_Instructions to follow:_ The lines below must be transcribed exactly as given, with the images removed.

◇ ◇ ◇

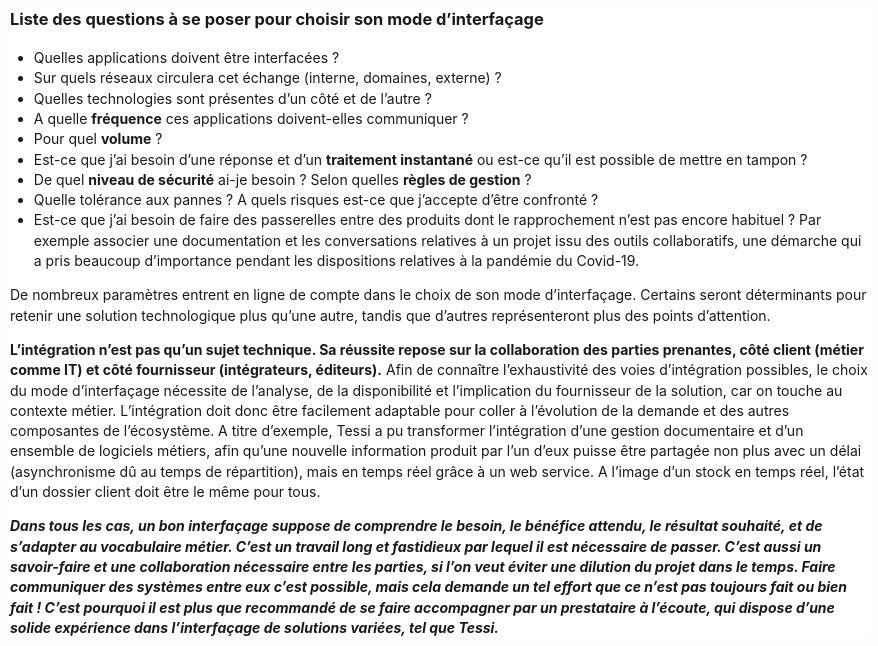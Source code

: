 ### Liste des questions à se poser pour choisir son mode d’interfaçage

* Quelles applications doivent être interfacées ?
* Sur quels réseaux circulera cet échange (interne, domaines, externe) ?
* Quelles technologies sont présentes d’un côté et de l’autre ?
* A quelle **fréquence** ces applications doivent-elles communiquer ?
* Pour quel **volume** ?
* Est-ce que j’ai besoin d’une réponse et d’un **traitement instantané** ou est-ce qu’il est possible de mettre en tampon ?
* De quel **niveau de sécurité** ai-je besoin ? Selon quelles **règles de gestion** ?
* Quelle tolérance aux pannes ? A quels risques est-ce que j’accepte d’être confronté ?
* Est-ce que j’ai besoin de faire des passerelles entre des produits dont le rapprochement n’est pas encore habituel ? Par exemple associer une documentation et les conversations relatives à un projet issu des outils collaboratifs, une démarche qui a pris beaucoup d’importance pendant les dispositions relatives à la pandémie du Covid-19.

De nombreux paramètres entrent en ligne de compte dans le choix de son mode d’interfaçage. Certains seront déterminants pour retenir une solution technologique plus qu’une autre, tandis que d’autres représenteront plus des points d’attention.

**L’intégration n’est pas qu’un sujet technique. Sa réussite repose sur la collaboration des parties prenantes, côté client (métier comme IT) et côté fournisseur (intégrateurs, éditeurs).** Afin de connaître l’exhaustivité des voies d’intégration possibles, le choix du mode d’interfaçage nécessite de l’analyse, de la disponibilité et l’implication du fournisseur de la solution, car on touche au contexte métier. L’intégration doit donc être facilement adaptable pour coller à l’évolution de la demande et des autres composantes de l’écosystème. A titre d’exemple, Tessi a pu transformer l’intégration d’une gestion documentaire et d’un ensemble de logiciels métiers, afin qu’une nouvelle information produit par l’un d’eux puisse être partagée non plus avec un délai (asynchronisme dû au temps de répartition), mais en temps réel grâce à un web service. A l’image d’un stock en temps réel, l’état d’un dossier client doit être le même pour tous.

***Dans tous les cas, un bon interfaçage suppose de comprendre le besoin, le bénéfice attendu, le résultat souhaité, et de s’adapter au vocabulaire métier. C’est un travail long et fastidieux par lequel il est nécessaire de passer. C’est aussi un savoir-faire et une collaboration nécessaire entre les parties, si l’on veut éviter une dilution du projet dans le temps. Faire communiquer des systèmes entre eux c’est possible, mais cela demande un tel effort que ce n’est pas toujours fait ou bien fait ! C’est pourquoi il est plus que recommandé de se faire accompagner par un prestataire à l’écoute, qui dispose d’une solide expérience dans l’interfaçage de solutions variées, tel que Tessi.***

◇ ◇ ◇

_Response:_
Source code

: ### Liste des questions à se poser pour choisir son mode d’interfaçage

* Quelles applications doivent être interfacées ?
* Sur quels réseaux circulera cet échange (interne, domaines, externe) ?
* Quelles technologies sont présentes d’un côté et de l’autre ?
* A quelle **fréquence** ces applications doivent-elles communiquer ?
* Pour quel **volume** ?
* Est-ce que j’ai besoin d’une réponse et d’un **traitement instantané** ou est-ce qu’il est possible de mettre en tampon ?
* De quel **niveau de sécurité** ai-je besoin ? Selon quelles **règles de gestion** ?
* Quelle tolérance aux pannes ? A quels risques est-ce que j’accepte d’être confronté ?
* Est-ce que j’ai besoin de faire des passerelles entre des produits dont le rapprochement n’est pas encore habituel ? Par exemple associer une documentation et les conversations relatives à un projet issu des outils collaboratifs, une démarche qui a pris beaucoup d’importance pendant les dispositions relatives à la pandémie du Covid-19.

De nombreux paramètres entrent en ligne de compte dans le choix de son mode d’interfaçage. Certains seront déterminants pour retenir une solution technologique plus qu’une autre, tandis que d’autres représenteront plus des points d’attention.

**L’intégration n’est pas qu’un sujet technique. Sa réussite repose sur la collaboration des parties prenantes, côté client (métier comme IT) et côté fournisseur (intégrateurs, éditeurs).** Afin de connaître l’exhaustivité des voies d’intégration possibles, le choix du mode d’interfaçage nécessite de l’analyse, de la disponibilité et l’implication du fournisseur de la solution, car on touche au contexte métier. L’intégration doit donc être facilement adaptable pour coller à l’évolution de la demande et des autres composantes de l’écosystème. A titre d’exemple, Tessi a pu transformer l’intégration d’une gestion documentaire et d’un ensemble de logiciels métiers, afin qu’une nouvelle information produit par l’un d’eux puisse être partagée non plus avec un délai (asynchronisme dû au temps de répartition), mais en temps réel grâce à un web service. A l’image d’un stock en temps réel, l’état d’un dossier client doit être le même pour tous.

***Dans tous les cas, un bon interfaçage suppose de comprendre le besoin, le bénéfice attendu, le résultat souhaité, et de s’adapter au vocabulaire métier. C’est un travail long et fastidieux par lequel il est nécessaire de passer. C’est aussi un savoir-faire et une collaboration nécessaire entre les parties, si l’on veut éviter une dilution du projet dans le temps. Faire communiquer des systèmes entre eux c’est possible, mais cela demande un tel effort que ce n’est pas toujours fait ou bien fait ! C’est pourquoi il est plus que recommandé de se faire accompagner par un prestataire à l’écoute, qui dispose d’une solide expérience dans l’interfaçage de solutions variées, tel que Tessi.***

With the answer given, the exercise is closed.